Tuesday, October 21, 2014: 10:30 AM

Yun Zhang, PhD1, Shoou-Yih Lee, PhD2, Ted A. Skolarus, MD, MPH3, John T. Wei, MD, MS4 and Brent K. Hollenbeck, MD, MS1, (1)Institute for Healthcare Policy and Innovation, Ann Arbor, MI, (2)Department of Health Management and Policy, Ann Arbor, MI, (3)VA Center for Clinical Management Research, Ann Arbor, MI, (4)University of Michigan, Ann Arbor, MI


The consistent empirical findings of a positive relationship between hospital surgical volume and outcome suggests a learning effect on the improvement of surgical practice – “practice makes perfect.”. The relationship provides a justification for concentrating surgical procedures in a limited number of high-volume hospitals (i.e., regionalization) as a way to improve surgical outcomes. In this study, we examine the degree of regionalization of 8 high-risk surgeries across states. Moreover, we optimize a statewide regionalization policy for those high-risk surgeries and assess its impact on in-hospital mortality and operating hospital capacity.


Our data are the 2003-2010 State Inpatient Database in 11 states. The 8 high-risk surgeries include repair of abdominal aortic aneurysm (AAA), aortic-valve replacement, coronary-artery bypass grafting (CABG), carotid endarterectomy, cystectomy, esophagectomy, lung resection, and pancreatectomy. For each surgery, we estimate a hospital-level learning curve to characterize the volume and in-hospital mortality relation. Next, using the curve, we solve best regionalization policy that minimizes in-hospital mortality. The gap between in-hospital mortality under existent patient referral pattern and that under best regionalization reflects regionalization degree of the surgery. We repeat the analysis across surgeries and states.

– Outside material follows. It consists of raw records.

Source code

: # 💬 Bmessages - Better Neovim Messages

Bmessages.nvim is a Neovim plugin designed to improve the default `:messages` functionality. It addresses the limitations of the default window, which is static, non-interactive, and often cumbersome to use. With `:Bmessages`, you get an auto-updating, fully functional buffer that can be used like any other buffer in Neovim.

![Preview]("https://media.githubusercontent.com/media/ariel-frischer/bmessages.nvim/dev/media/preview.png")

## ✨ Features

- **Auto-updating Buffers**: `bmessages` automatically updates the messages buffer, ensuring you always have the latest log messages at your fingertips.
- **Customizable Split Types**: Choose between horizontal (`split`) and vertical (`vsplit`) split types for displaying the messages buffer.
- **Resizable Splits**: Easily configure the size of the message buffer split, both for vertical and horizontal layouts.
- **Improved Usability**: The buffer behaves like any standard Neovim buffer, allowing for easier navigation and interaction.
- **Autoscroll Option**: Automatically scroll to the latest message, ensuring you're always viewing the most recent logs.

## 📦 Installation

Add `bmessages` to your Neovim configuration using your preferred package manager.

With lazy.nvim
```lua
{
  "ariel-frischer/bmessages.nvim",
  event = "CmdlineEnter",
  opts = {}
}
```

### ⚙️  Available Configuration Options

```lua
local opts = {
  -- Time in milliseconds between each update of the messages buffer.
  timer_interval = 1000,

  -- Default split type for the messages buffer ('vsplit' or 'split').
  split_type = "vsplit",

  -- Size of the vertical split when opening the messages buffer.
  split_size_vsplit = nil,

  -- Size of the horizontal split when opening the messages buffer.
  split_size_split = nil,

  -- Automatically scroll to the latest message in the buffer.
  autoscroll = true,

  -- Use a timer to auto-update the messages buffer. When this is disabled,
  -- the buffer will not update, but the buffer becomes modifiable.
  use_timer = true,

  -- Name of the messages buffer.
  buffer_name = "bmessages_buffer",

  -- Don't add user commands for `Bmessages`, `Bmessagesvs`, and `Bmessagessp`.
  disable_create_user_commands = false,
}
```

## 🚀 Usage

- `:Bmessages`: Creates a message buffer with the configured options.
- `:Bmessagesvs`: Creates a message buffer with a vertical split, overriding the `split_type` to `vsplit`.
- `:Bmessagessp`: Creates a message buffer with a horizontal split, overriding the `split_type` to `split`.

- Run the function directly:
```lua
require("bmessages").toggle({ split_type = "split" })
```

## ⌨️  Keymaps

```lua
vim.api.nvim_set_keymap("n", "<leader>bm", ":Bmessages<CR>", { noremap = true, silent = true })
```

Regionalization of aortic-valve replacement varied the least across the 11 states (see Figure); its mortality gap between existent referral pattern and best regionalization ranged from 16.0% in New York state to 22.2% in California (6.2% difference). In contrast, regionalization of pancreatectomy varied the most across the 11 states (see Figure); its mortality gap between existent referral pattern and best regionalization ranged from 40.5% in Maryland to 66.5% in California (26.0% difference). Regionalization could avoid 16,719 deaths among 1,730,168 cases for the 8 surgeries in the 11 states during 2003-2010. Specifically, regionalization could avoid the most deaths (2,654 among 318,506 cases) for carotid endarterectomy and the least deaths (891 among 25,030 cases) for esophagectomy.  Across the 8 surgeries, observed operating hospitals were 4.5 (for CABG) to 21.0 (for lung resection) times greater than optimal numbers under best regionalization.


Regionalization of high risk surgeries varies significantly in the US. Statewide regionalization has the potential to significantly reduce in-hospital mortality. From a mortality reduction perspective, there exists an overcapacity of caring hospitals for high risk surgeries.